- Clifton Location within the state of Oregon Clifton Clifton (the United States)
- Coordinates: 46°12′39″N 123°27′44″W﻿ / ﻿46.21083°N 123.46222°W
- Country: United States
- State: Oregon
- County: Clatsop
- Elevation: 10 ft (3.0 m)
- Time zone: UTC-8 (Pacific (PST))
- • Summer (DST): UTC-7 (PDT)
- GNIS feature ID: 1119023

= Clifton, Clatsop County, Oregon =

Unincorporated community in the state of Oregon, United States

Clifton is an unincorporated community in Clatsop County, Oregon, United States. It is located north of U.S. Route 30, about nine miles northwest of Westport on the south bank of the Columbia River. It is on Clifton Channel across from Tenasillahe Island.

==History==
Henry Harrison Hunt, an Oregon Trail pioneer of 1843, established a sawmill in the Clifton area in 1845. By 1851 Hunt had moved on. Later the site was an outpost for gillnetters. In 1873 brothers James W. and Vincent Cook, pioneers of the Pacific Northwest salmon packing industry, established the second salmon cannery in Clatsop County there. It is likely that settler Stephen G. Spear named his farm Clifton after the cliffs above the river before the land was owned by the Cook brothers. Clifton post office was established in 1874, with Vincent Cook as the first postmaster. The Astoria and South Coast Railway (later sold to the Spokane, Portland and Seattle Railway) was built through the area in 1898.

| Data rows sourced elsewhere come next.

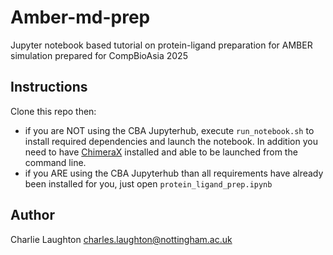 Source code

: # Amber-md-prep
Jupyter notebook based tutorial on protein-ligand preparation for AMBER simulation prepared for CompBioAsia 2025

## Instructions

Clone this repo then:

* if you are NOT using the CBA Jupyterhub, execute `run_notebook.sh` to install required dependencies and launch the notebook. In addition you need to have [ChimeraX](https://www.cgl.ucsf.edu/chimerax/) installed and able to be launched from the command line.
* if you ARE using the CBA Jupyterhub than all requirements have already been installed for you, just open `protein_ligand_prep.ipynb`

## Author

Charlie Laughton charles.laughton@nottingham.ac.uk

The cannery employed Chinese workers, who canned the fish caught by Greek, Yugoslav, and Italian fishermen. When the cannery closed in 1906, the Chinese left the town, leaving behind their bunkhouses (which no longer exist). The other immigrants settled in different parts of town. In its heyday, Clifton had two saloons, one with a combination skating rink and dance hall upstairs, two stores, a church, and a one-room schoolhouse. The railroad tracks served as the main street. In 1915 Clifton had a population of 200. The dance hall burned down in 1921. Clifton was not connected to U.S. 30 by road until 1937. Instead, to leave town people either boated across the Columbia to Cathlamet, Washington, or took the train to Astoria or Portland. In the early 20th century, there were five logging camps within three miles of Clifton and when the camps closed the loggers would move into town. By 1930 all logging activity in the area had ceased. Today Clifton is on the edge of the Clatsop State Forest. Electricity did not reach Clifton until 1958.

==Decline==
Author Ralph Friedman considers Clifton a "picturesque ghost town". The town went into decline as the salmon runs were depleted. One store closed in 1950, the other closed in 1960 and was turned into an office for the caretaker of the town, which was then owned by Bumble Bee. As people moved out, the houses were dismantled for their lumber. Other buildings, such as the first store and the church, fell to splinters, while some structures fell into the river. The post office closed in 1966. As of 1990, very few structures were left in Clifton. The rail line that passes through the area is now operated by the Portland and Western Railroad (PNWR), who acquired it from the BNSF Railway. Clifton is still a PNWR station. There was renewed interest in the area in the early 2000s because of the proposed Bradwood Landing project.